FRANKLIN D. ROOSEVELT
(Source: http://www.presidency.ucsb.edu/ws/?pid=14584)
–=–
Indeed, Congress was so assembled on March 9th, 1933, and
the spawn of that assemblage gave to the office of president powers not only
outside of and above the Constitution of the United States, but the Executive
power to ignore congress and its processes altogether. There, president Roosevelt
presented an Act enabling a declared national emergency in banking and for
other purposes, stating:
“Be it enacted by the Senate and the House of
Representatives of the United States of America in Congress assembled, that the
Congress hereby declares that a serious emergency exists and that it is
imperatively necessary speedily to put into effect remedies of uniform national
application.”
This became the “Act of March 9, 1933″, as written into
Congressional law.
And this uniform national emergency power has been with us
and over us ever since, as we will see… The only difference is that congress
now allows the president to declare His own emergencies with no oversight or
vote from congress as to its legitimacy or lawfulness. The congress acts as a “rubber
stamp” for the presidential declaration of emergency without deliberation.
This “uniform” national application mentioned here made way for the private
enactment of what are called the “Uniform Acts”, including Uniform Commercial
Code (UCC), which was first published in 1952.
Of the many states, one government…
In the United States, uniform laws are created through what
are called “Uniform Acts“, which are bills proposed as state law by a private
association.

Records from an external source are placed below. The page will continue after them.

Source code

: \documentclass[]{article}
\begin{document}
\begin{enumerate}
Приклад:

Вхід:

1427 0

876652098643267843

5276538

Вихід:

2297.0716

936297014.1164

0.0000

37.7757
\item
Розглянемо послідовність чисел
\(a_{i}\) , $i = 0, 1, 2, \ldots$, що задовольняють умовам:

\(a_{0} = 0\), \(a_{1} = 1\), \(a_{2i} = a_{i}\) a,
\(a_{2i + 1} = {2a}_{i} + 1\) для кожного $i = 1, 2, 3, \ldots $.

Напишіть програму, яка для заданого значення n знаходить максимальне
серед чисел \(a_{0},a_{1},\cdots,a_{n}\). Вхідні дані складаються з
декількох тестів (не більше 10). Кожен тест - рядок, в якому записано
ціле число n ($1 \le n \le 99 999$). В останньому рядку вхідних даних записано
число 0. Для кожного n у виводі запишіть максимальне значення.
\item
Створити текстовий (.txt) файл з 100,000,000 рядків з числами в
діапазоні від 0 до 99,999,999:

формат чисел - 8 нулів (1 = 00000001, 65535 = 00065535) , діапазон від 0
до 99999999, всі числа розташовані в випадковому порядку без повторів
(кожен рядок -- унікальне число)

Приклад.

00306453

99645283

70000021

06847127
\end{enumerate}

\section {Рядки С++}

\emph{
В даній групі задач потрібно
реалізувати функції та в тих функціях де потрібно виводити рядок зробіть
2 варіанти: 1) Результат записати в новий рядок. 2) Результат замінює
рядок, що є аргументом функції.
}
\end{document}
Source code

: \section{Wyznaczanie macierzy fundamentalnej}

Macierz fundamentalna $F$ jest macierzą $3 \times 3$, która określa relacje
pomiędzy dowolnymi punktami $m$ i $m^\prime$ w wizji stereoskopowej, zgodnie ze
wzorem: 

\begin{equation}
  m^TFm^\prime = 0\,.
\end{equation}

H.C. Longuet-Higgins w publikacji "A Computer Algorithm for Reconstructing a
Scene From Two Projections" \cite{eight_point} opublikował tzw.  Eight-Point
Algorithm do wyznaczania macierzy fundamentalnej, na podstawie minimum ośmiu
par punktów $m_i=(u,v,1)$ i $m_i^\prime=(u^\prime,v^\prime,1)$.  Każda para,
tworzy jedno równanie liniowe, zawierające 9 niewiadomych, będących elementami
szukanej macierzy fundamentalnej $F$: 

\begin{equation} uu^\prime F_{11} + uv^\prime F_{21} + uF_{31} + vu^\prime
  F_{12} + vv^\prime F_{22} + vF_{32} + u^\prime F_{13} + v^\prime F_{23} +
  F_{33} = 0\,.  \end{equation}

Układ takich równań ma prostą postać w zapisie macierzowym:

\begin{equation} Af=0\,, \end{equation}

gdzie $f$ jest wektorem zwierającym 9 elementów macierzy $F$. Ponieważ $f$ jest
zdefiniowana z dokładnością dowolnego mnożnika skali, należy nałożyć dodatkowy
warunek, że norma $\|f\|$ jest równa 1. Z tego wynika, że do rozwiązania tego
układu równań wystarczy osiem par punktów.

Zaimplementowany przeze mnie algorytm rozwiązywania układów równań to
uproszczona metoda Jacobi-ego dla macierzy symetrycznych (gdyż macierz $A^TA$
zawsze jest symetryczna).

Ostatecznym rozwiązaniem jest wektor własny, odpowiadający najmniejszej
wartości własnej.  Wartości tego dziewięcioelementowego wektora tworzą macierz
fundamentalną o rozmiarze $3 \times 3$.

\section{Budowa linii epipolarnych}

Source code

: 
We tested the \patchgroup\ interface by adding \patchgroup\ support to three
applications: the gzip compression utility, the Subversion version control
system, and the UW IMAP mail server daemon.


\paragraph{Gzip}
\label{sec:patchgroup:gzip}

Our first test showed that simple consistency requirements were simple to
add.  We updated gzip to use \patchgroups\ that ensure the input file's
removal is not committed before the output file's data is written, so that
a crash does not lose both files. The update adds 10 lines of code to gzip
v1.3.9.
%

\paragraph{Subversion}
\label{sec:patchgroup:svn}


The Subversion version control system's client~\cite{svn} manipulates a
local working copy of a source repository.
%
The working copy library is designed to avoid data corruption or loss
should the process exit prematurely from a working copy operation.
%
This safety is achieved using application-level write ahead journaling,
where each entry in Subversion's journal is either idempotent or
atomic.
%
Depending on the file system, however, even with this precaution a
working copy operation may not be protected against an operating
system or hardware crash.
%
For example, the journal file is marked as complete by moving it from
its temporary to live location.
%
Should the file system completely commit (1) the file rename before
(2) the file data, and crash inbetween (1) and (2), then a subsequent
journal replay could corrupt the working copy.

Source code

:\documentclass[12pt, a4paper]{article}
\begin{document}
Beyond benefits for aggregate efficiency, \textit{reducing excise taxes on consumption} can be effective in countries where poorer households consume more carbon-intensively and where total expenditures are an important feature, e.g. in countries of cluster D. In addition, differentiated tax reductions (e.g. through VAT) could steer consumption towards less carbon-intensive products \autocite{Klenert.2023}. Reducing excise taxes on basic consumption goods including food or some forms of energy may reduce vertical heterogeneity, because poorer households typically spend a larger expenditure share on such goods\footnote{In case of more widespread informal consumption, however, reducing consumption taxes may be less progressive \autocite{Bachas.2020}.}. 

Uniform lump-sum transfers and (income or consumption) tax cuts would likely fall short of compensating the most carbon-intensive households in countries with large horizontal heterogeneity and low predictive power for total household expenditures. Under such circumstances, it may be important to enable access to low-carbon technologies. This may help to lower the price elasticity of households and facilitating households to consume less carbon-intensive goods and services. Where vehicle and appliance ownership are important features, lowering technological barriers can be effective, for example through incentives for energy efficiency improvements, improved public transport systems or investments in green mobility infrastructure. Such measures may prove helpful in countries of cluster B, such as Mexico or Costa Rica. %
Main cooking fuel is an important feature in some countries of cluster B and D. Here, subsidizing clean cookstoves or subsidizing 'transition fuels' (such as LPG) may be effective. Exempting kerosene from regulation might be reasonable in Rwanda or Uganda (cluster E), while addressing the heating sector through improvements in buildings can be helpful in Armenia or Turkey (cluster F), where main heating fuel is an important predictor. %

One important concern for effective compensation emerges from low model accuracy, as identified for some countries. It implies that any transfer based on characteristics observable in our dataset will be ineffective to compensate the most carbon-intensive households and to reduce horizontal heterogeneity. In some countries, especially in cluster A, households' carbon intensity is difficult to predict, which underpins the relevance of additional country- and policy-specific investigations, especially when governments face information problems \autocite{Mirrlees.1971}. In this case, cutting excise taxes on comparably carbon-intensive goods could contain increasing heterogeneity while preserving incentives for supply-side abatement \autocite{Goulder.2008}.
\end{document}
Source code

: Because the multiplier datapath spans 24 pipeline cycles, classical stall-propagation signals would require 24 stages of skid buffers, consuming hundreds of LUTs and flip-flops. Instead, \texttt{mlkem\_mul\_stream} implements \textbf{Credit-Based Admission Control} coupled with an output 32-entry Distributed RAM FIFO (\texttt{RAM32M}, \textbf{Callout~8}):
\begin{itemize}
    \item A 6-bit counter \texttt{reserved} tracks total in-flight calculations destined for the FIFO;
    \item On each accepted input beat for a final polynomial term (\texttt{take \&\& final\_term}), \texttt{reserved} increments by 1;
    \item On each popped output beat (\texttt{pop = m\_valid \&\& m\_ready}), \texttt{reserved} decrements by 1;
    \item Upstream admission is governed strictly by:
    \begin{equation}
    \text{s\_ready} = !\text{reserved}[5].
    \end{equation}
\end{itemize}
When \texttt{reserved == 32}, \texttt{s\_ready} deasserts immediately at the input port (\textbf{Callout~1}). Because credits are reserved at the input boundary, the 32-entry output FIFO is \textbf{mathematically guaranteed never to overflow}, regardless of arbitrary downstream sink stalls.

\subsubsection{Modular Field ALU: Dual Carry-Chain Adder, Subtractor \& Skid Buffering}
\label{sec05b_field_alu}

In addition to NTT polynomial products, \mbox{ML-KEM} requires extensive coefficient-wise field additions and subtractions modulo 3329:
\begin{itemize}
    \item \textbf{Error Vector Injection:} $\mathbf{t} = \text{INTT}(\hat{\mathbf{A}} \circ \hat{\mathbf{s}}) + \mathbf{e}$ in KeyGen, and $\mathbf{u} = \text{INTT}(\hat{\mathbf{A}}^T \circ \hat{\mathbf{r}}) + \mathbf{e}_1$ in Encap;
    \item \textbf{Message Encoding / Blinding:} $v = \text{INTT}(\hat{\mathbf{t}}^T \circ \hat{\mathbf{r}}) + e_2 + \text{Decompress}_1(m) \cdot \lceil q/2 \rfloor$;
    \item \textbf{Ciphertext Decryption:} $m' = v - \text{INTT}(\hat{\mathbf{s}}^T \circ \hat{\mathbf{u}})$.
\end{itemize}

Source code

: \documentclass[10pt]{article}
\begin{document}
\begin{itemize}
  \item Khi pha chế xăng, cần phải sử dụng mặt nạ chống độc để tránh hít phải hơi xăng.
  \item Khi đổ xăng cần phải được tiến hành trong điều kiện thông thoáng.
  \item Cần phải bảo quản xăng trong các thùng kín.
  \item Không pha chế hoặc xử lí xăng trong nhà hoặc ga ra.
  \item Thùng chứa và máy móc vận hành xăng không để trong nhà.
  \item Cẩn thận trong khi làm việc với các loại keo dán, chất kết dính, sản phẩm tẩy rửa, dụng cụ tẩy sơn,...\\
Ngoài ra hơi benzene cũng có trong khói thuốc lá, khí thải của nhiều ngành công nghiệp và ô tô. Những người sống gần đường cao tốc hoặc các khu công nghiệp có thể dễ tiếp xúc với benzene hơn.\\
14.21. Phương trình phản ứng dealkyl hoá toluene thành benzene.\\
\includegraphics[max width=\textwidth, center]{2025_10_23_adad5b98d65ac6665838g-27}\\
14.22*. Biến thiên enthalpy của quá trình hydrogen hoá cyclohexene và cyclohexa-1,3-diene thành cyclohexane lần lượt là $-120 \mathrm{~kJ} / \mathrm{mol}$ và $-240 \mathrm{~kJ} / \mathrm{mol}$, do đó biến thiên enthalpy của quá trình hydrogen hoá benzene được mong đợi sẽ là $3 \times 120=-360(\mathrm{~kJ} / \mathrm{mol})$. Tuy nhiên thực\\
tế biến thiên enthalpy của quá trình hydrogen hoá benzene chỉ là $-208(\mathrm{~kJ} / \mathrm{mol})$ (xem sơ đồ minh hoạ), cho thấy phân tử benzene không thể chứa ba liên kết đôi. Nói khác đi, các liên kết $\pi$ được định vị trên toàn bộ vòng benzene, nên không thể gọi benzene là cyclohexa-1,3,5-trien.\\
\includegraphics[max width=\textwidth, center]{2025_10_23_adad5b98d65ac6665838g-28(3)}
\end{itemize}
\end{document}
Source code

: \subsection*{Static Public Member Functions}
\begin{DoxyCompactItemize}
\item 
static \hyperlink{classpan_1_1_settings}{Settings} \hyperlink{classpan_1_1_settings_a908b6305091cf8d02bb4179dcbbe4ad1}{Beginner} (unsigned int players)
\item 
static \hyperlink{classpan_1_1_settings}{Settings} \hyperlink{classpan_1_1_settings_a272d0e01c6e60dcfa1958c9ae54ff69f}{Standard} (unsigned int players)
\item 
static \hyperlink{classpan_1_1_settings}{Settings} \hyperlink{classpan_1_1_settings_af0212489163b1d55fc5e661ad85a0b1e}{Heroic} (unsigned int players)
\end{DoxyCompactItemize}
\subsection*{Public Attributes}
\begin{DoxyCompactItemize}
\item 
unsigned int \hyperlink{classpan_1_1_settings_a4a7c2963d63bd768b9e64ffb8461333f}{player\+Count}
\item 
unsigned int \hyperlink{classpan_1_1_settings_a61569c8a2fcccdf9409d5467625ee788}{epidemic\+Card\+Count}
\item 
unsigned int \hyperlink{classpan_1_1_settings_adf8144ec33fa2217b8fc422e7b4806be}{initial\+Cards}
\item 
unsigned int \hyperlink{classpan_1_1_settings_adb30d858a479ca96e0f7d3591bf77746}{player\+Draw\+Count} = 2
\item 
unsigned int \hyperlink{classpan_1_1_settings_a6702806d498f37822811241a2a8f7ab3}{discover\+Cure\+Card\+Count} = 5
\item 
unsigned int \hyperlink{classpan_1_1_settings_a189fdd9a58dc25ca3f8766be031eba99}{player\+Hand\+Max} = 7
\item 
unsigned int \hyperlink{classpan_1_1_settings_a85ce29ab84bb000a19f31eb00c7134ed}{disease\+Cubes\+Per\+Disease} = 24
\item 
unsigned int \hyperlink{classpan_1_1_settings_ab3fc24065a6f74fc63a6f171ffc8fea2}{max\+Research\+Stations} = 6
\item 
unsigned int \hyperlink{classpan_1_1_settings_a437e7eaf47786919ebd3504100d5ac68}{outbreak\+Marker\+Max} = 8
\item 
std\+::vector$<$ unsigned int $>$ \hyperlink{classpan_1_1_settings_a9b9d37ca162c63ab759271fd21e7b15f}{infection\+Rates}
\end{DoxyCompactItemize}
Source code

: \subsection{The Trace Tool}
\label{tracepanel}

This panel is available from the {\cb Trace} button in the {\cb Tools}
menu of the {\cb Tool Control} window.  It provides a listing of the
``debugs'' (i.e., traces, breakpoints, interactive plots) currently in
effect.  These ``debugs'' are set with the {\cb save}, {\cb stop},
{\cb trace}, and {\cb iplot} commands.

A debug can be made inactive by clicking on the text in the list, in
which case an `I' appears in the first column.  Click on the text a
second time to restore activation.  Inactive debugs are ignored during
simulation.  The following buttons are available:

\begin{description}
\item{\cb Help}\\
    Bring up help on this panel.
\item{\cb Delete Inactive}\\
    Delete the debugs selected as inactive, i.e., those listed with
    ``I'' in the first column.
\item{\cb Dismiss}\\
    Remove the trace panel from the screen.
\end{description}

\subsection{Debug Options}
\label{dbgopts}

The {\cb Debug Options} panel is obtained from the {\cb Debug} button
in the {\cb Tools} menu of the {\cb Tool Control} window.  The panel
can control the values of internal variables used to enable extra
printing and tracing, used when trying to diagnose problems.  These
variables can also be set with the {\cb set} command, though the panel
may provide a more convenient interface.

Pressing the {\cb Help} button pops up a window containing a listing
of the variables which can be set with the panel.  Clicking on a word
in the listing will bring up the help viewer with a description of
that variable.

These Acts are drafted of course by the BAR association (part of
the Executive Branch), mostly through their United States Uniform Law
Commission (ULC), which is then approved by another private association: The
National Conference of Commissioners on Uniform State Laws (NCCUSL). The NCCUSL
is a body of BAR Association lawyers, private and government attorneys, state
and federal judges (attorneys in black robes), and university law professors
(attorneys perverting young minds), typically appointed by the governor of each
state. They draft laws with the goal of uniform enactment by each state, the
District of Columbia, the U.S. Virgin Islands, and Puerto Rico. But the NCCUSL
does not have any direct legislative power in and of itself as an appointed
private association. Its drafted uniform acts become law only to the extent
that they are enacted into law by state legislators (those Masonic blood-right
representatives of the people) – not the actual vote of the masses of people of
each state.
This is the horror of “representative democracy” – the mob
rule of millions controlled (governed) by a few bloodline men.
And here we see again the importance of taking the power
away from the masses of people (E-Pluribus Unum) and handing it over to these
“representatives”. For the people would never vote to enact such uniform laws
of debt and enslavement upon themselves to take away state’s rights. The people
must be made impotent by the legal system and its quorum. Our 100′s of millions
of voices must be squelched by “representative democracy”. Their BAR lawmakers
must be appointed so that their congressmen can thus approve those laws as
supposed representatives of the people. In the end, the people do not make law;
the BAR and private corporations draft law and the Congress approves it!